-------- RECORD SET
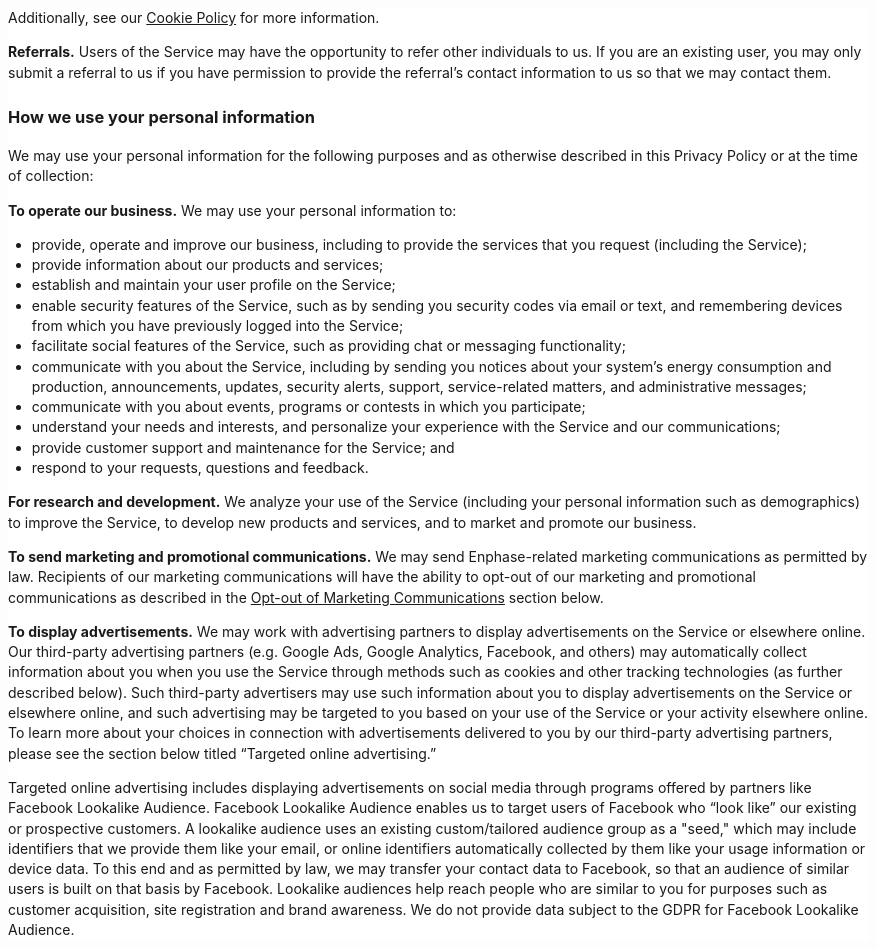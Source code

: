 Additionally, see our [Cookie Policy](javascript:void(0);) for more information.

**Referrals.** Users of the Service may have the opportunity to refer other individuals to us. If you are an existing user, you may only submit a referral to us if you have permission to provide the referral’s contact information to us so that we may contact them.

### How we use your personal information

We may use your personal information for the following purposes and as otherwise described in this Privacy Policy or at the time of collection:

**To operate our business.** We may use your personal information to:

* provide, operate and improve our business, including to provide the services that you request (including the Service);
* provide information about our products and services;
* establish and maintain your user profile on the Service;
* enable security features of the Service, such as by sending you security codes via email or text, and remembering devices from which you have previously logged into the Service;
* facilitate social features of the Service, such as providing chat or messaging functionality;
* communicate with you about the Service, including by sending you notices about your system’s energy consumption and production, announcements, updates, security alerts, support, service-related matters, and administrative messages;
* communicate with you about events, programs or contests in which you participate;
* understand your needs and interests, and personalize your experience with the Service and our communications;
* provide customer support and maintenance for the Service; and
* respond to your requests, questions and feedback.

**For research and development.** We analyze your use of the Service (including your personal information such as demographics) to improve the Service, to develop new products and services, and to market and promote our business.

**To send marketing and promotional communications.** We may send Enphase-related marketing communications as permitted by law. Recipients of our marketing communications will have the ability to opt-out of our marketing and promotional communications as described in the [Opt-out of Marketing Communications](https://enphase.com/legal/privacy-policy#your-choices) section below.

**To display advertisements.** We may work with advertising partners to display advertisements on the Service or elsewhere online. Our third-party advertising partners (e.g. Google Ads, Google Analytics, Facebook, and others) may automatically collect information about you when you use the Service through methods such as cookies and other tracking technologies (as further described below). Such third-party advertisers may use such information about you to display advertisements on the Service or elsewhere online, and such advertising may be targeted to you based on your use of the Service or your activity elsewhere online. To learn more about your choices in connection with advertisements delivered to you by our third-party advertising partners, please see the section below titled “Targeted online advertising.”

Targeted online advertising includes displaying advertisements on social media through programs offered by partners like Facebook Lookalike Audience. Facebook Lookalike Audience enables us to target users of Facebook who “look like” our existing or prospective customers. A lookalike audience uses an existing custom/tailored audience group as a "seed," which may include identifiers that we provide them like your email, or online identifiers automatically collected by them like your usage information or device data. To this end and as permitted by law, we may transfer your contact data to Facebook, so that an audience of similar users is built on that basis by Facebook. Lookalike audiences help reach people who are similar to you for purposes such as customer acquisition, site registration and brand awareness. We do not provide data subject to the GDPR for Facebook Lookalike Audience.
----------------
Copy the lines of the data above exactly as written, beginning with the line containing "(including the Service);" and ending with the line containing "or messaging functionality;", and leave out all other lines.

◆ RESULT OF THIS EXERCISE:
* provide, operate and improve our business, including to provide the services that you request (including the Service);
* provide information about our products and services;
* establish and maintain your user profile on the Service;
* enable security features of the Service, such as by sending you security codes via email or text, and remembering devices from which you have previously logged into the Service;
* facilitate social features of the Service, such as providing chat or messaging functionality;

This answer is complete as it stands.